A literary critic once wrote, “I don’t put much faith in writers who write more than they read.” We all have a great deal to learn from each other.
A gentle man with magnetic wisdom, the Reverent Billy Graham’s Prayer For Our Nation should be read by every U.S. citizen:
“Heavenly Father, we come before you today to ask your forgiveness and to seek your direction and guidance. We know Your Word says, ‘Woe to those who call evil good,’ but that is exactly what we have done. We have lost our spiritual equilibrium and reversed our values. We have exploited the poor and called it the lottery. We have rewarded laziness and called it welfare. We have killed our unborn and called it choice.
We have shot abortionists and called it justifiable. We have neglected to discipline our children and called it building self esteem. We have abused power and called it politics. We have coveted our neighbor’s possessions and called it ambition. We have polluted the air with profanity and pornography and called it freedom of expression. We have ridiculed the time-honored values of our forefathers and called it enlightenment. Search us, oh God, and know our hearts today; cleanse us from every sin and set us free. Amen!”
A nation that proclaims to be largely Christian, the USA received less than a respectable nod in the April Reader’s Digest’s survey, which reveals the number of people who said they pray every day and those who never do. People in the global East show a higher percentage than those of the West. Fifty-five percent of U.S. people say they pray daily, while nine percent never pray. “
The “how,” “what,” and “to whom” of prayer is a spiritual division between cultures, religions, sects, etc., when it seems perfectly logical that it would unite all people of all nations.
Another great man of words and moralistic convictions was Martin Luther King Jr. I recently read an excerpt of his speech “Beyond Vietnam: A Time To Break Silence,” that was delivered at a meeting of clergy and laity in New York City. It blew me away!
Its relevance today is uncanny, though King delivered this speech on April 14, 1967, exactly one year before he was gunned down.

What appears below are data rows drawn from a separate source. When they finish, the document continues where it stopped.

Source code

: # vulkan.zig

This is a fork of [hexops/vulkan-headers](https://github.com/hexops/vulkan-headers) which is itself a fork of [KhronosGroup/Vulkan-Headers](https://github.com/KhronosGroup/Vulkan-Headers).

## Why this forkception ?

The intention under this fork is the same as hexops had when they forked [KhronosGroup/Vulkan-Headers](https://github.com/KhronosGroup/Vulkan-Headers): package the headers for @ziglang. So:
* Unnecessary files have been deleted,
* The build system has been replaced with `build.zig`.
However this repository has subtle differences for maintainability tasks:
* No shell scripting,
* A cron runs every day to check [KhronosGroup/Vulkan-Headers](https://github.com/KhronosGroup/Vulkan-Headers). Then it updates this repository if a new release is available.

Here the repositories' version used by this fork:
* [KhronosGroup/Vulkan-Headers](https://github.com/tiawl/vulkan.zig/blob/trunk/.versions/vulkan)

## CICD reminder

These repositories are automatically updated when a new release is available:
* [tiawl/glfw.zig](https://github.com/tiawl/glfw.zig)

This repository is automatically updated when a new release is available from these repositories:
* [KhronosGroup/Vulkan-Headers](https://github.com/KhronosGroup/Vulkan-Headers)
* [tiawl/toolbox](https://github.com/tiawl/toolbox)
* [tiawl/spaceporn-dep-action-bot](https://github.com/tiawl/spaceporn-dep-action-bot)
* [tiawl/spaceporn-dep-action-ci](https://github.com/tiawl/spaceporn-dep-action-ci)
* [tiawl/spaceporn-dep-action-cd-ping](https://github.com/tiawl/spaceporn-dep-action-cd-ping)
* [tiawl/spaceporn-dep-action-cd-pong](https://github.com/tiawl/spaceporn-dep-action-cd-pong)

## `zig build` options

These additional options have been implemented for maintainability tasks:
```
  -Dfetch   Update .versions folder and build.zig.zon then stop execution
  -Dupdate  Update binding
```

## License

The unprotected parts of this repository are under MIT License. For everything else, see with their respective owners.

Way back then King was denouncing the world role our nation had taken making peaceful revolution impossible by refusing to give up the privileges and the pleasures that come from the immense profits of overseas investments. He reasoned, “…we as a nation must undergo a radical revolution of values. We must rapidly begin the shift from a thing-oriented society to a person-oriented society.”
This speech stressed the inhumane aspects of war, “of sending men home from dark and bloody battlefields physically handicapped and psychologically deranged…” He cautioned, way back in 1967, “A nation that continues year after year to spend more money on military defense than on programs of social uplift is approaching spiritual death.”

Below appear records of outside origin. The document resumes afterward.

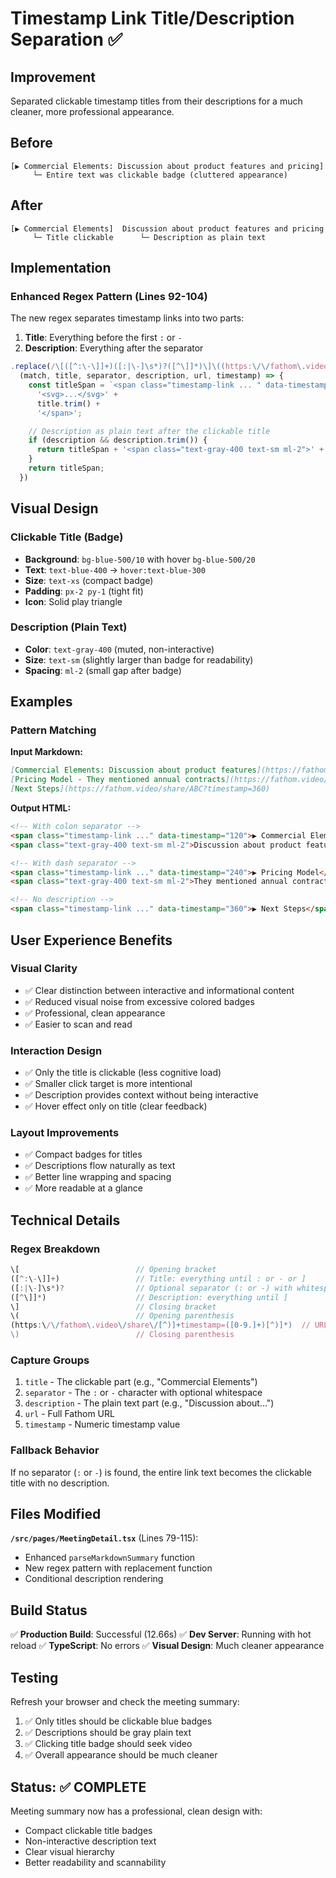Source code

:# Timestamp Link Title/Description Separation ✅

## Improvement
Separated clickable timestamp titles from their descriptions for a much cleaner, more professional appearance.

## Before
```
[▶️ Commercial Elements: Discussion about product features and pricing]
     └─ Entire text was clickable badge (cluttered appearance)
```

## After
```
[▶️ Commercial Elements]  Discussion about product features and pricing
     └─ Title clickable      └─ Description as plain text
```

## Implementation

### Enhanced Regex Pattern (Lines 92-104)
The new regex separates timestamp links into two parts:
1. **Title**: Everything before the first `:` or `-`
2. **Description**: Everything after the separator

```typescript
.replace(/\[([^:\-\]]+)([:|\-]\s*)?([^\]]*)\]\((https:\/\/fathom\.video\/share\/[^)]+timestamp=([0-9.]+)[^)]*)\)/g,
  (match, title, separator, description, url, timestamp) => {
    const titleSpan = `<span class="timestamp-link ... " data-timestamp="${timestamp}">` +
      '<svg>...</svg>' +
      title.trim() +
      '</span>';

    // Description as plain text after the clickable title
    if (description && description.trim()) {
      return titleSpan + '<span class="text-gray-400 text-sm ml-2">' + description.trim() + '</span>';
    }
    return titleSpan;
  })
```

## Visual Design

### Clickable Title (Badge)
- **Background**: `bg-blue-500/10` with hover `bg-blue-500/20`
- **Text**: `text-blue-400` → `hover:text-blue-300`
- **Size**: `text-xs` (compact badge)
- **Padding**: `px-2 py-1` (tight fit)
- **Icon**: Solid play triangle

### Description (Plain Text)
- **Color**: `text-gray-400` (muted, non-interactive)
- **Size**: `text-sm` (slightly larger than badge for readability)
- **Spacing**: `ml-2` (small gap after badge)

## Examples

### Pattern Matching

**Input Markdown:**
```markdown
[Commercial Elements: Discussion about product features](https://fathom.video/share/ABC?timestamp=120)
[Pricing Model - They mentioned annual contracts](https://fathom.video/share/ABC?timestamp=240)
[Next Steps](https://fathom.video/share/ABC?timestamp=360)
```

**Output HTML:**
```html
<!-- With colon separator -->
<span class="timestamp-link ..." data-timestamp="120">▶️ Commercial Elements</span>
<span class="text-gray-400 text-sm ml-2">Discussion about product features</span>

<!-- With dash separator -->
<span class="timestamp-link ..." data-timestamp="240">▶️ Pricing Model</span>
<span class="text-gray-400 text-sm ml-2">They mentioned annual contracts</span>

<!-- No description -->
<span class="timestamp-link ..." data-timestamp="360">▶️ Next Steps</span>
```

## User Experience Benefits

### Visual Clarity
- ✅ Clear distinction between interactive and informational content
- ✅ Reduced visual noise from excessive colored badges
- ✅ Professional, clean appearance
- ✅ Easier to scan and read

### Interaction Design
- ✅ Only the title is clickable (less cognitive load)
- ✅ Smaller click target is more intentional
- ✅ Description provides context without being interactive
- ✅ Hover effect only on title (clear feedback)

### Layout Improvements
- ✅ Compact badges for titles
- ✅ Descriptions flow naturally as text
- ✅ Better line wrapping and spacing
- ✅ More readable at a glance

## Technical Details

### Regex Breakdown
```javascript
\[                          // Opening bracket
([^:\-\]]+)                 // Title: everything until : or - or ]
([:|\-]\s*)?                // Optional separator (: or -) with whitespace
([^\]]*)                    // Description: everything until ]
\]                          // Closing bracket
\(                          // Opening parenthesis
(https:\/\/fathom\.video\/share\/[^)]+timestamp=([0-9.]+)[^)]*)  // URL with timestamp
\)                          // Closing parenthesis
```

### Capture Groups
1. `title` - The clickable part (e.g., "Commercial Elements")
2. `separator` - The `:` or `-` character with optional whitespace
3. `description` - The plain text part (e.g., "Discussion about...")
4. `url` - Full Fathom URL
5. `timestamp` - Numeric timestamp value

### Fallback Behavior
If no separator (`:` or `-`) is found, the entire link text becomes the clickable title with no description.

## Files Modified

**`/src/pages/MeetingDetail.tsx`** (Lines 79-115):
- Enhanced `parseMarkdownSummary` function
- New regex pattern with replacement function
- Conditional description rendering

## Build Status

✅ **Production Build**: Successful (12.66s)
✅ **Dev Server**: Running with hot reload
✅ **TypeScript**: No errors
✅ **Visual Design**: Much cleaner appearance

## Testing

Refresh your browser and check the meeting summary:
1. ✅ Only titles should be clickable blue badges
2. ✅ Descriptions should be gray plain text
3. ✅ Clicking title badge should seek video
4. ✅ Overall appearance should be much cleaner

## Status: ✅ COMPLETE

Meeting summary now has a professional, clean design with:
- Compact clickable title badges
- Non-interactive description text
- Clear visual hierarchy
- Better readability and scannability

Instead, King stressed, “Our only hope today lies in our ability to recapture the revolutionary spirit and go out into a sometimes hostile world declaring eternal hostility to poverty, racism, and militarism.” King advocated ecumenical unity when he said, “Every nation must now develop an overriding loyalty to mankind as a whole in order to preserve the best in the individual societies.” “…a call for an all-embracing and unconditional love for all mankind.”
These words of King’s warned of world leaders who “Possess power without compassion, might without morality, and strength without sight.”
Is “spiritual death” misunderstood or taken seriously? Down through the ages, wise men and women have been speaking out against evil. Though love one day will prevail, how much suffering and degradation must the battered world endure before the ultimate battle is won?
John F. Kennedy once said, “War will exist until that distant day when the conscientious objector enjoys the same reputation and prestige that the warrior does today.”